LL vs. LR Parsing | Baeldung on Computer Science

1. Introduction

In this tutorial, we’ll discuss the differences between the two types of parsers that have seen wide adoption in industry and academia – LL parsers and LR parsers. We’ll contrast them using grammar theory for a deeper understanding.

2. Overview of Compilation Process

Both kinds of parsers fit into the syntax analysis phase of the compilation process. A compiler processes source code through a number of layers of abstraction, each with different inputs and outputs. The final output at the end of this pipeline is well-optimized machine code, targeted towards the architecture of the machine on which the compiler executed. As such, a parser must be both efficient in terms of runtime and powerful enough to handle the grammar in which the original source code was written.

In the classical formulation below, the lexical analyzer outputs a stream of tokens, and the syntax analyzer, of which the parser is a key component, generates a parse tree. How the parser is implemented, how the parse tree is constructed and the kind of grammars it can handle characterizes the fundamental differences between LL and LR:

3. Comparison

3.1. Parse Tree Construction

LL parsing adheres to the top-down paradigm. In other words, the parse tree is constructed starting from the root, and each node is constructed in a pre-order pattern. It can be seen as the problem of finding a suitable leftmost derivation for the input string. For example, if our production rules are $\{S \rightarrow SS, S \rightarrow a\}$ and our desired string of terminal symbols is $aaaa$ , then one possible leftmost derivation is $S => \mathbf{S}S => \mathbf{S}SSS => a\mathbf{S}SS \stackrel{*}{=}> aaaa$ .

At each step of a top-down parse, the parser determines the production rule to be applied for a given non-terminal grammar symbol $X$ . Once a production rule is chosen, it then matches terminal symbols in the body of the production rule with the input string. A grammar is then designated as $LL(k)$ if the correct production rule can be chosen by looking $k$ symbols ahead in the input. A typical value of $k$ is $1$ .

In contrast, LR parsing adheres to the bottom-up paradigm. The parse tree for an input string is constructed starting from the leaves and parsing continues upwards till it reaches the root. The goal is to reduce the input string to the start symbol $S$ of the grammar or to construct a rightmost derivation in reverse.

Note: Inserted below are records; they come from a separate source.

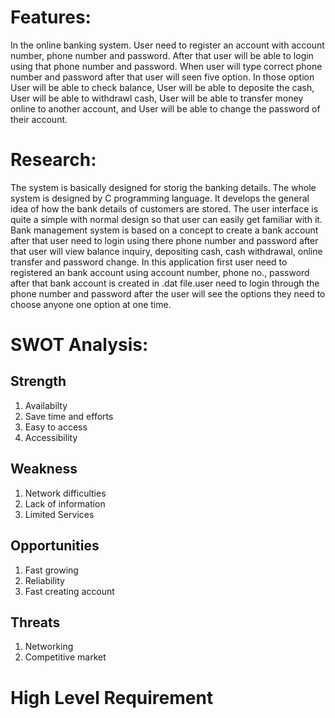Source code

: # Features:
In the online banking system. User need to register an account with account number, phone number and password. After that user will be able to login using that phone number and password. When user will type correct phone number and password after that user will seen five option. In those option User will be able to check balance, User will be able to deposite the cash, User will be able to withdrawl cash, User will be able to transfer money online to another account, and User will be able to change the password of their account.

# Research:
The system is basically designed for storig the banking details. The whole system is designed by C programming language. It develops the general idea of how the bank details of customers are stored. The user interface is quite a simple with normal design so that user can easily get familiar with it. Bank management system is based on a concept to create a bank account after that user need to login using there phone number and password after that user will view balance inquiry, depositing cash, cash withdrawal, online transfer and password change. In this application first user need to registered an bank account using account number, phone no., password after that bank account is created in .dat file.user need to login through the phone number and password after the user will see the options they need to choose anyone one option at one time. 

# SWOT Analysis:
## Strength
1. Availabilty
2. Save time and efforts
3. Easy to access
4. Accessibility

## Weakness
1. Network difficulties
2. Lack of information
3. Limited Services

## Opportunities
1. Fast growing
2. Reliability
3. Fast creating account

## Threats
1. Networking
2. Competitive market

# High Level Requirement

The parsing process consists of a series of shift and reduce-actions until we approach the start symbol. At each step, the specific substring matching the production rule body is replaced by the corresponding non-terminal symbol. Such a substring is called a handle. For e.g., given a set of production rules $\{E \rightarrow T, T \rightarrow F, T \rightarrow T * F, F \rightarrow id\}$ which represents a simple mathematical expression and the input string $id * id$ , we’d move in reverse – $\mathbf{id} * id => \mathbf{F} * id => T * \mathbf{id} => T * F => E$ . Note that $E$ is the start symbol in this case. Similar to the $LL(k)$ designation, we denote a grammar as $LR(k)$ if we can read the input by $k$ symbols ahead.

3.2. Accepted Grammars

There are certain rules for grammar to be designated as $LL$ or $LR$ . There cannot be any conflicts during the parsing process, because this would mean that the grammar is not suitable for the given parser. One example is that of a shift-reduce conflict in $LR$ parsers, where at some step, the parser cannot decisively choose between a shift and a reduce-action.

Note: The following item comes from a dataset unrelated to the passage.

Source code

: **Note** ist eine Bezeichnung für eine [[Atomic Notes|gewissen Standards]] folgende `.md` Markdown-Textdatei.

A grammar is $LL(1)$ if and only if whenever a production rule $A \rightarrow \alpha|\beta$ exists, where $\alpha$ and $\beta$ are non-terminal symbols, the following holds -:

For no terminal symbol $a$ do $\alpha$ and $\beta$ derive strings beginning with $a$ .
At most one of the two non-terminals can derive the null symbol.
If $\beta$ derives the null symbol, then $\alpha$ cannot derive any string beginning with a terminal in the $FOLLOW$ set of $A$ .

The first two conditions can be summarized as $FIRST(\alpha) \cap FIRST(\beta) = \phi$ . The last condition can be summarized as $FIRST(\alpha) \cap FOLLOW(A) = \phi$ , where $FIRST$ and $FOLLOW$ are defined in the usual way. Correspondingly, these rules can be generalized for $LL(k)$ grammars with any positive integer $k$ .

In contrast, there is a variety of parsers and corresponding grammars under the $LR(k)$ umbrella. The power of a parser is defined according to how large the subset of accepted grammar is. Among $LR$ parsers, the $SLR(1)$ parser is at the bottom of this power scale.

LR parsers make use of the $LR(0)$ state automaton, and we’ll consider item-sets within a state when defining the rules for a grammar to be accepted. For e.g., a grammar is $SLR(1)$ if it is accepted by the $SLR(1)$ parser, which happens under the following conditions -:

For each item-set, and for all items $A \rightarrow u.xv$ ( $x$ terminal) in those sets, there is no complete item $B \rightarrow w.$ in the set, where $x\ \epsilon\ FOLLOW(B)$ . This means that no shift-reduce conflict can exist.
For all pairs of complete items $A \rightarrow u.$ and $B \rightarrow v.$ , $FOLLOW(A) \cap FOLLOW(B) = \phi$ . This means that no reduce-reduce conflict can exist.

Note that a complete item is one in which the dot is at the end of the production rule, and it refers to the case where the parser can only perform a reduce-action using that production rule.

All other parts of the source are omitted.